花冠

「またここにいたの。」
校庭の隅、誰も見てないような花壇で彼を見かけるのはもう何度目だろうか。幸村精市はここをえらく気にいっているようだった。
「うん。ほら、咲いたんだ。」
後ろから覗き込むと、黄色いクロッカスの花がいくつか付いているのが見える。
名前は花に詳しくなかったが、以前幸村に教えてもらったので名前はもちろん花言葉まで知っていた。黄色のクロッカスの花言葉は、「私を信じて」。
口に出すと照れてしまうような花言葉も、幸村はさらりと言ってしまう。

「帰るところだったのかい?」
「うん、まあ。」
「何となく来るかなって思ってたよ。」
「だろうね。」
名前は近くにある手頃な石のブロックに腰掛けた。それは幸村とここにいるときの名前の特等席だ。女の子が座る時に足を開くなとか、幸村に何回も言われたけれど、癖なのだから仕方がない。見るからにボーイッシュな名前をそんなふうに扱うのは彼だけだった。
花壇をいじる背中に声をかける。
「今日も俺の予想通りにここに来た君に、良いものをあげよう。」
「?」
幸村が取り出したの可愛らしい花冠。定番のシロツメクサを軸にして、他にも見栄えのするピンクや黄色の小花でカラフルに仕上がっている。
「相変わらず器用だね。」
「俺の自信作だよ。荒れてた花壇の除草ついでだから、全部雑草だけど。」
こんなに可愛くしてもらえたら雑草冥利につきると思う。受け取ってはみたものの、私はお花なんてそんな柄じゃない。かといって自信作を無下にもできないので、思い付きで幸村の頭に載せてあげた。

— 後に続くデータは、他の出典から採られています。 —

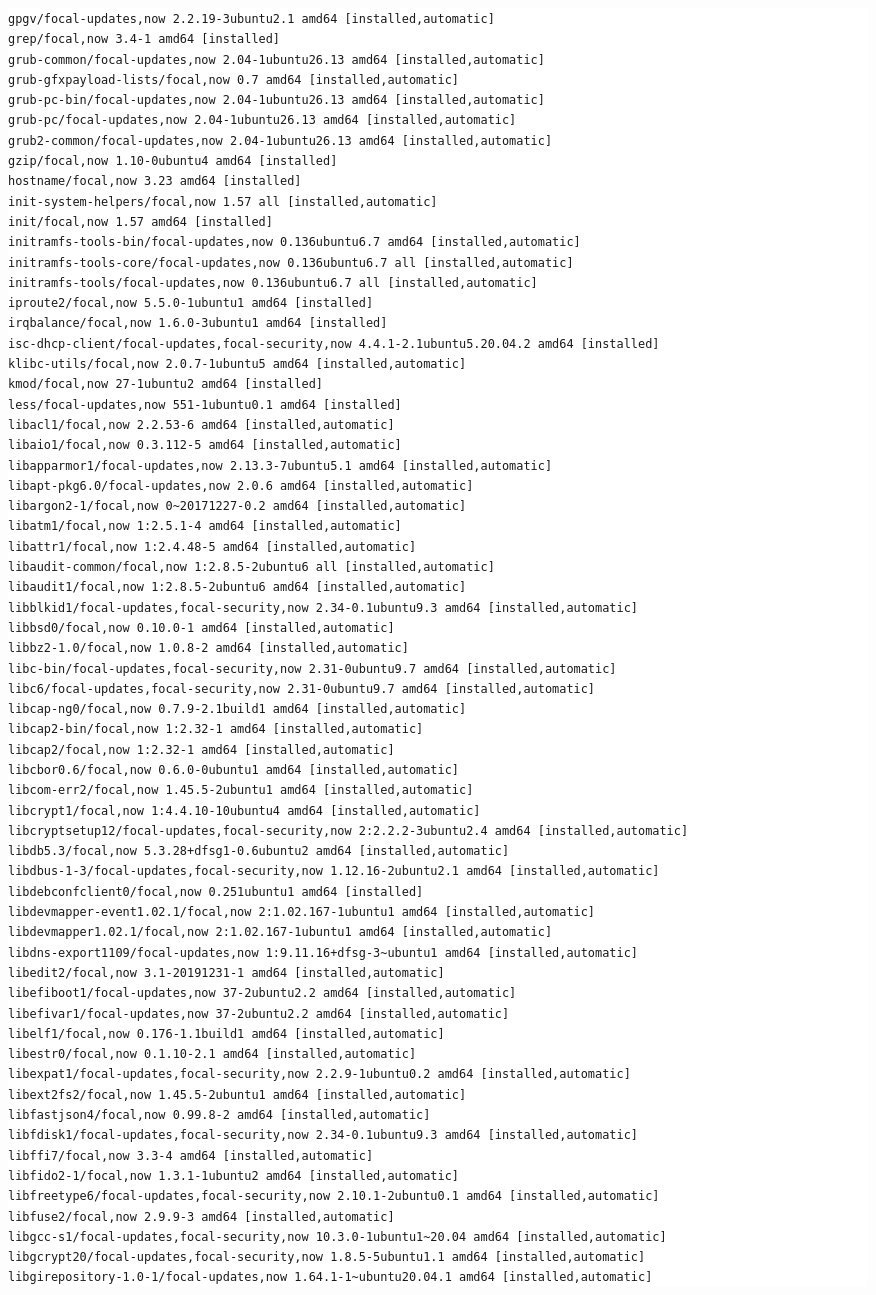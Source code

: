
 ```
gpgv/focal-updates,now 2.2.19-3ubuntu2.1 amd64 [installed,automatic]
grep/focal,now 3.4-1 amd64 [installed]
grub-common/focal-updates,now 2.04-1ubuntu26.13 amd64 [installed,automatic]
grub-gfxpayload-lists/focal,now 0.7 amd64 [installed,automatic]
grub-pc-bin/focal-updates,now 2.04-1ubuntu26.13 amd64 [installed,automatic]
grub-pc/focal-updates,now 2.04-1ubuntu26.13 amd64 [installed,automatic]
grub2-common/focal-updates,now 2.04-1ubuntu26.13 amd64 [installed,automatic]
gzip/focal,now 1.10-0ubuntu4 amd64 [installed]
hostname/focal,now 3.23 amd64 [installed]
init-system-helpers/focal,now 1.57 all [installed,automatic]
init/focal,now 1.57 amd64 [installed]
initramfs-tools-bin/focal-updates,now 0.136ubuntu6.7 amd64 [installed,automatic]
initramfs-tools-core/focal-updates,now 0.136ubuntu6.7 all [installed,automatic]
initramfs-tools/focal-updates,now 0.136ubuntu6.7 all [installed,automatic]
iproute2/focal,now 5.5.0-1ubuntu1 amd64 [installed]
irqbalance/focal,now 1.6.0-3ubuntu1 amd64 [installed]
isc-dhcp-client/focal-updates,focal-security,now 4.4.1-2.1ubuntu5.20.04.2 amd64 [installed]
klibc-utils/focal,now 2.0.7-1ubuntu5 amd64 [installed,automatic]
kmod/focal,now 27-1ubuntu2 amd64 [installed]
less/focal-updates,now 551-1ubuntu0.1 amd64 [installed]
libacl1/focal,now 2.2.53-6 amd64 [installed,automatic]
libaio1/focal,now 0.3.112-5 amd64 [installed,automatic]
libapparmor1/focal-updates,now 2.13.3-7ubuntu5.1 amd64 [installed,automatic]
libapt-pkg6.0/focal-updates,now 2.0.6 amd64 [installed,automatic]
libargon2-1/focal,now 0~20171227-0.2 amd64 [installed,automatic]
libatm1/focal,now 1:2.5.1-4 amd64 [installed,automatic]
libattr1/focal,now 1:2.4.48-5 amd64 [installed,automatic]
libaudit-common/focal,now 1:2.8.5-2ubuntu6 all [installed,automatic]
libaudit1/focal,now 1:2.8.5-2ubuntu6 amd64 [installed,automatic]
libblkid1/focal-updates,focal-security,now 2.34-0.1ubuntu9.3 amd64 [installed,automatic]
libbsd0/focal,now 0.10.0-1 amd64 [installed,automatic]
libbz2-1.0/focal,now 1.0.8-2 amd64 [installed,automatic]
libc-bin/focal-updates,focal-security,now 2.31-0ubuntu9.7 amd64 [installed,automatic]
libc6/focal-updates,focal-security,now 2.31-0ubuntu9.7 amd64 [installed,automatic]
libcap-ng0/focal,now 0.7.9-2.1build1 amd64 [installed,automatic]
libcap2-bin/focal,now 1:2.32-1 amd64 [installed,automatic]
libcap2/focal,now 1:2.32-1 amd64 [installed,automatic]
libcbor0.6/focal,now 0.6.0-0ubuntu1 amd64 [installed,automatic]
libcom-err2/focal,now 1.45.5-2ubuntu1 amd64 [installed,automatic]
libcrypt1/focal,now 1:4.4.10-10ubuntu4 amd64 [installed,automatic]
libcryptsetup12/focal-updates,focal-security,now 2:2.2.2-3ubuntu2.4 amd64 [installed,automatic]
libdb5.3/focal,now 5.3.28+dfsg1-0.6ubuntu2 amd64 [installed,automatic]
libdbus-1-3/focal-updates,focal-security,now 1.12.16-2ubuntu2.1 amd64 [installed,automatic]
libdebconfclient0/focal,now 0.251ubuntu1 amd64 [installed]
libdevmapper-event1.02.1/focal,now 2:1.02.167-1ubuntu1 amd64 [installed,automatic]
libdevmapper1.02.1/focal,now 2:1.02.167-1ubuntu1 amd64 [installed,automatic]
libdns-export1109/focal-updates,now 1:9.11.16+dfsg-3~ubuntu1 amd64 [installed,automatic]
libedit2/focal,now 3.1-20191231-1 amd64 [installed,automatic]
libefiboot1/focal-updates,now 37-2ubuntu2.2 amd64 [installed,automatic]
libefivar1/focal-updates,now 37-2ubuntu2.2 amd64 [installed,automatic]
libelf1/focal,now 0.176-1.1build1 amd64 [installed,automatic]
libestr0/focal,now 0.1.10-2.1 amd64 [installed,automatic]
libexpat1/focal-updates,focal-security,now 2.2.9-1ubuntu0.2 amd64 [installed,automatic]
libext2fs2/focal,now 1.45.5-2ubuntu1 amd64 [installed,automatic]
libfastjson4/focal,now 0.99.8-2 amd64 [installed,automatic]
libfdisk1/focal-updates,focal-security,now 2.34-0.1ubuntu9.3 amd64 [installed,automatic]
libffi7/focal,now 3.3-4 amd64 [installed,automatic]
libfido2-1/focal,now 1.3.1-1ubuntu2 amd64 [installed,automatic]
libfreetype6/focal-updates,focal-security,now 2.10.1-2ubuntu0.1 amd64 [installed,automatic]
libfuse2/focal,now 2.9.9-3 amd64 [installed,automatic]
libgcc-s1/focal-updates,focal-security,now 10.3.0-1ubuntu1~20.04 amd64 [installed,automatic]
libgcrypt20/focal-updates,focal-security,now 1.8.5-5ubuntu1.1 amd64 [installed,automatic]
libgirepository-1.0-1/focal-updates,now 1.64.1-1~ubuntu20.04.1 amd64 [installed,automatic]
```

「もしかしてと思ったけど、似合うね。多分そこらの女子よりよっぽど。」
「……褒めてるのかな。」
「この上なく。」
「……そう。」
幸村は頭にそれを乗せたまま、作業を再開した。
実際、幸村は学校でもちょっと評判の美人だった。長い睫毛、形の良い瞳…こういうのを女顔と言うのだろう。男勝りな名前にとっては羨ましい限りだった。

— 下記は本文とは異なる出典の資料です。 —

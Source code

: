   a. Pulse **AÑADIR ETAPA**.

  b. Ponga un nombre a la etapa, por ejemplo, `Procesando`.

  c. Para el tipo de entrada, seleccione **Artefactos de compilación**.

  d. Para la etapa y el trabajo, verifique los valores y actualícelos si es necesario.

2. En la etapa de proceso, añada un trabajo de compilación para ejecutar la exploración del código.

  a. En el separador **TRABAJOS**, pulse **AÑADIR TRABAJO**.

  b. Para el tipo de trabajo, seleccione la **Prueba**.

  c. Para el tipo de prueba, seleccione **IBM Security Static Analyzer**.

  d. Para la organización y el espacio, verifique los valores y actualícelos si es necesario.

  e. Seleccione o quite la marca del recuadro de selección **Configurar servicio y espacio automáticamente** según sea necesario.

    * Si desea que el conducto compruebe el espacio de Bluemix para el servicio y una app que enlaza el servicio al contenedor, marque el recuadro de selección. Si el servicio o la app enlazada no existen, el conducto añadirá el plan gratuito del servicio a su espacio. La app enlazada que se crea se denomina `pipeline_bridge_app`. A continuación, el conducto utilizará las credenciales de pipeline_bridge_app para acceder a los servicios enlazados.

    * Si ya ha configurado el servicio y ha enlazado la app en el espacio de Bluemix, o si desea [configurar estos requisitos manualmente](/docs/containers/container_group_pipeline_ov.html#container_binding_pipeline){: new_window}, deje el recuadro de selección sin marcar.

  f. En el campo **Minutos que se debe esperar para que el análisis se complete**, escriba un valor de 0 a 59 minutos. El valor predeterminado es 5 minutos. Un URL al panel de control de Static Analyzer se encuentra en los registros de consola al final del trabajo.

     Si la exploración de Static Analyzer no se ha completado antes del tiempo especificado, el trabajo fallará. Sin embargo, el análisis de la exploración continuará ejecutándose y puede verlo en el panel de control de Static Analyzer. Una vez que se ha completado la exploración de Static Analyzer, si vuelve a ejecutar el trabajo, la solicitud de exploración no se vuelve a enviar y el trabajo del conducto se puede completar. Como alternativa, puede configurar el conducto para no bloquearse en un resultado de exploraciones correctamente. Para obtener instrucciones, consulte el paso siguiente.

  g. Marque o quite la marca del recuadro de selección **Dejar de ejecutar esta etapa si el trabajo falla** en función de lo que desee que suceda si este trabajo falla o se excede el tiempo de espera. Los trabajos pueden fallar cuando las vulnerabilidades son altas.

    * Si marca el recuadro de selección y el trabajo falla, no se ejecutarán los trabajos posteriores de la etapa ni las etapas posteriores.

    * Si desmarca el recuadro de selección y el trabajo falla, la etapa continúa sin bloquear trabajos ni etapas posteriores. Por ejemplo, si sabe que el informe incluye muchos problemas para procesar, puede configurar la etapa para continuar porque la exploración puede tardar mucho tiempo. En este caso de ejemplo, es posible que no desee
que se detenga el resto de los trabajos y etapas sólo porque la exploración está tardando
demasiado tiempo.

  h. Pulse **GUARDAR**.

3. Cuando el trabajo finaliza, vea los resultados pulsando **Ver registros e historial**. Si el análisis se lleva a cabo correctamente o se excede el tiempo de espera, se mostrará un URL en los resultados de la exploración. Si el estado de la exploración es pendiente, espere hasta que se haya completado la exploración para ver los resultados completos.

しばらくの間沈黙が流れ、グラウンドの喧騒が遠く聞こえる。

「おいで。ほら。」
「?」
幸村が自分の足元を指差すので、隣にしゃがんでみる。
「あ、これ……。」
その続きは飲み込まざるを得なかった。あっ、と思った時には幸村の唇が名前の唇に触れていた。

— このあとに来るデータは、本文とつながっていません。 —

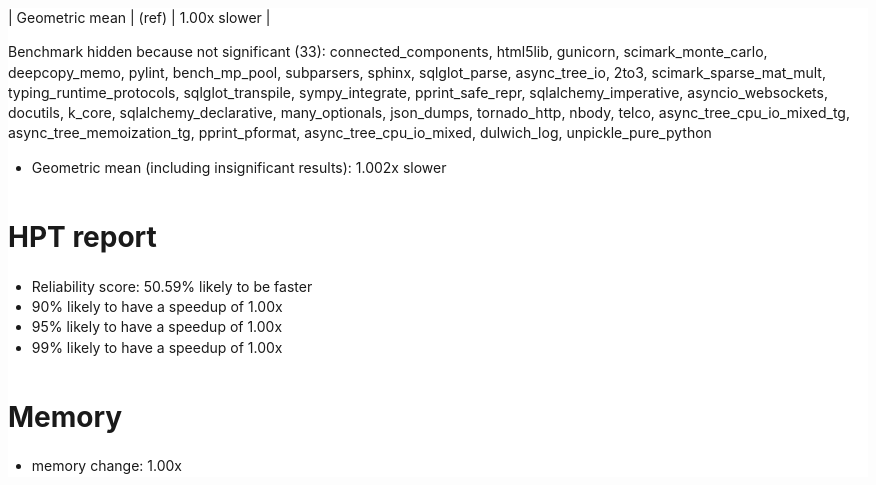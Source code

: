 | Geometric mean         | (ref)                                                                  | 1.00x slower                                                           |

Benchmark hidden because not significant (33): connected_components, html5lib, gunicorn, scimark_monte_carlo, deepcopy_memo, pylint, bench_mp_pool, subparsers, sphinx, sqlglot_parse, async_tree_io, 2to3, scimark_sparse_mat_mult, typing_runtime_protocols, sqlglot_transpile, sympy_integrate, pprint_safe_repr, sqlalchemy_imperative, asyncio_websockets, docutils, k_core, sqlalchemy_declarative, many_optionals, json_dumps, tornado_http, nbody, telco, async_tree_cpu_io_mixed_tg, async_tree_memoization_tg, pprint_pformat, async_tree_cpu_io_mixed, dulwich_log, unpickle_pure_python

- Geometric mean (including insignificant results): 1.002x slower

# HPT report

- Reliability score: 50.59% likely to be faster
- 90% likely to have a speedup of 1.00x
- 95% likely to have a speedup of 1.00x
- 99% likely to have a speedup of 1.00x

# Memory
- memory change: 1.00x
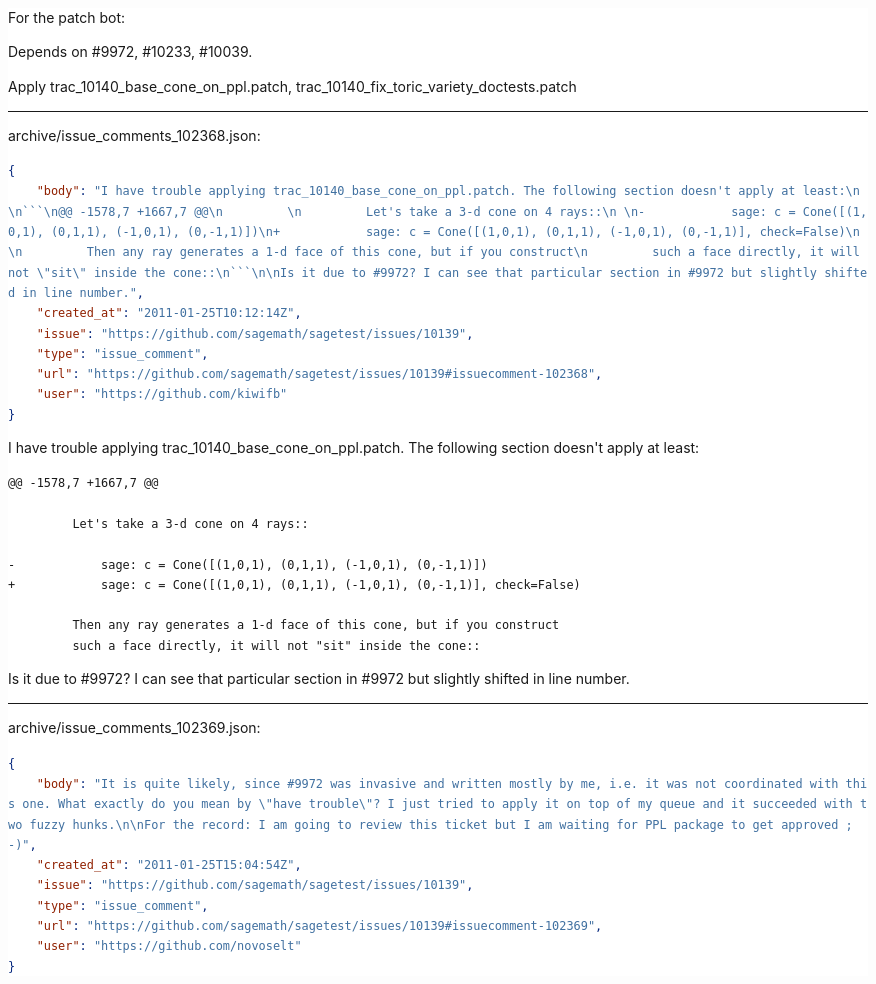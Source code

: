 For the patch bot:

Depends on #9972, #10233, #10039.

Apply trac_10140_base_cone_on_ppl.patch, trac_10140_fix_toric_variety_doctests.patch



---

archive/issue_comments_102368.json:
```json
{
    "body": "I have trouble applying trac_10140_base_cone_on_ppl.patch. The following section doesn't apply at least:\n\n```\n@@ -1578,7 +1667,7 @@\n         \n         Let's take a 3-d cone on 4 rays::\n \n-            sage: c = Cone([(1,0,1), (0,1,1), (-1,0,1), (0,-1,1)])\n+            sage: c = Cone([(1,0,1), (0,1,1), (-1,0,1), (0,-1,1)], check=False)\n             \n         Then any ray generates a 1-d face of this cone, but if you construct\n         such a face directly, it will not \"sit\" inside the cone::\n```\n\nIs it due to #9972? I can see that particular section in #9972 but slightly shifted in line number.",
    "created_at": "2011-01-25T10:12:14Z",
    "issue": "https://github.com/sagemath/sagetest/issues/10139",
    "type": "issue_comment",
    "url": "https://github.com/sagemath/sagetest/issues/10139#issuecomment-102368",
    "user": "https://github.com/kiwifb"
}
```

I have trouble applying trac_10140_base_cone_on_ppl.patch. The following section doesn't apply at least:

```
@@ -1578,7 +1667,7 @@
         
         Let's take a 3-d cone on 4 rays::
 
-            sage: c = Cone([(1,0,1), (0,1,1), (-1,0,1), (0,-1,1)])
+            sage: c = Cone([(1,0,1), (0,1,1), (-1,0,1), (0,-1,1)], check=False)
             
         Then any ray generates a 1-d face of this cone, but if you construct
         such a face directly, it will not "sit" inside the cone::
```

Is it due to #9972? I can see that particular section in #9972 but slightly shifted in line number.



---

archive/issue_comments_102369.json:
```json
{
    "body": "It is quite likely, since #9972 was invasive and written mostly by me, i.e. it was not coordinated with this one. What exactly do you mean by \"have trouble\"? I just tried to apply it on top of my queue and it succeeded with two fuzzy hunks.\n\nFor the record: I am going to review this ticket but I am waiting for PPL package to get approved ;-)",
    "created_at": "2011-01-25T15:04:54Z",
    "issue": "https://github.com/sagemath/sagetest/issues/10139",
    "type": "issue_comment",
    "url": "https://github.com/sagemath/sagetest/issues/10139#issuecomment-102369",
    "user": "https://github.com/novoselt"
}
```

離れてからも、幸村の顔を見ることができず目を逸らすことしかできなかった。急に身体中が熱く、鼓動が早い。
「あの、えっと……。」
「俺も男なんだけど。」
「……え?」
幸村はその綺麗な顔で、にっこりと笑って言った。
「油断は禁物じゃないかな?」
「き、肝に命じておきます……。」
可愛い顔してるくせに、こんなに急に意識させられるなんてずるい。
まだ熱が引かない顔をぱたぱたと仰ぎながら、ちょっと納得がいかない気持ちだった。